Toplumdan ve devletten önce birey vardı. Ve birey hürdü. Sonra bireyler çoğaldıkça insanın hürriyet alanı daralmaya başladı. İkinci birey birinci bireyin hürriyet alanına saygı duymak ve hürriyetini korumak durumundadır. Bunun için hürriyetin sınırları bir başkasının hürriyetine zarar vermeyecek şekilde belirlenmeye başlandı. Liberalizmin ve demokrasinin kurucusu sayılan John Locke’ye göre siyasal sistemde “otorite” değil, “hürriyet” ön plandadır. İdareci kim olursa olsun bireyin hak ve hürriyet alanını korumak zorundadır. Hak ve hürriyetlerin gasbı ile otoritenin hâkimiyetin sağlama düşüncesi despotizmin ve zulmün kaynağını teşkil eder. Bu düşünce siyasal alanda bireysel özgürlüğün sağlanması anlamına gelir. Siyasi güç ve otorite bireysel hürriyetleri sağlamak ve korumak için kullanılmalıdır. Hürriyetler halkın refah ve mutluluğunu sağlamayı amaçlamalıdır ve işin tabiatı budur.
Hobbes tarafından ileri sürülen otoritenin hâkimiyetini sağlamak için bireyleri otoriteye uymaya zorlamak “hayatın bir mücadele olduğu” ve daima güçlülerin zayıfları ezdiği felsefesinden kaynaklanmaktadır. Güçlü bireylerin zayıfları ezmesinin önüne geçmek için bazı hakların sosyal bir sözleşme ile üstün kamusal güce devretmesi gerektiğini söylemiştir. Bu düşünce daha sonraları kötüye kullanılarak devlet otoritesinin bireyleri baskı altına alacak şekilde yorumlanmasını netice vermiştir. Bilhassa ideolojik ve ırkçı devletler bunu olabildiğince istismar ederek istibdat idarelerinin doğmasına sebep olmuştur.

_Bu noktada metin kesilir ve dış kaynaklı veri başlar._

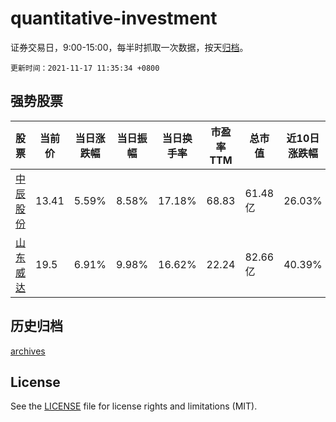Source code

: # quantitative-investment

证券交易日，9:00-15:00，每半时抓取一次数据，按天[归档](archives)。

`更新时间：2021-11-17 11:35:34 +0800`

## 强势股票

|股票|当前价|当日涨跌幅|当日振幅|当日换手率|市盈率TTM|总市值|近10日涨跌幅|
|----|----|----|----|----|----|----|----|
|[中辰股份](https://xueqiu.com/S/SZ300933)|13.41|5.59%|8.58%|17.18%|68.83|61.48亿|26.03%|
|[山东威达](https://xueqiu.com/S/SZ002026)|19.5|6.91%|9.98%|16.62%|22.24|82.66亿|40.39%|

## 历史归档

[archives](archives)

## License

See the [LICENSE](LICENSE) file for license rights and limitations (MIT).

Hobbes otoriteyi “Allah’ın idarecilere verdiği hak olarak görür.” İdareci Allah’ın yeryüzünde gölgesidir ve insanlar barış ve güvenliğini devlete borçludur. Bu durumda idareciler Allah’ın adaletini gerçekleştiren güç sahipleridir ve haklın onlara itaati bir hak ve minnet borcudur.
Gerçekte ise birey tüm kamu ve devlet otoritelerinin kendisine hizmet etmek durumunda olduğu ve temel hak ve hürriyetlerini korumak zorunda bulunduğu bir değerdir. (Atilla Yayla, Liberalizm, Liberte Yay. Ankara, 5. Baskı, s. 153) Toplumun ortak çıkarları ve kamu yararı gibi hususlar bireysel hürriyetleri engellemek için sosyalizm ve baskıcı rejimler tarafından ortaya atılmıştır. Bununla pek çok haksızlıklara ve yapılan kanunlar ile de ülke çapında büyük zulümlere sebep olunmuştur.
Sonuç olarak, devleti kutsayarak bireyi hiçe sayan ve toplum için ferdin hukukunu nazara almayan düşünceler özgürlüğün sınırlandırılması ve hürriyetlerin baskı altına alınmasının kaynağıdır ve insanlık âleminde zulmün gerekçesi olarak ortaya atılmıştır. Bu gerekçe sosyalistler ve istibdat heveslilerinin elinde büyük bir koz olarak kullanılmıştır. Bireysel hak ve hürriyetlerin demokratik ortamda sağlanması ve demokrasinin gelişimi ile bu gerekçe haklılığını kaybetmiştir. Demokrasiler bireysel hak ve hürriyetlerin sağlanması ve korunması için ortaya konulan en güzel devlet idare sistemidir. Bu amacı gerçekleştirmek üzere geliştirilmelidir. Bunun başında da “İfade Hürriyeti” gelmektedir.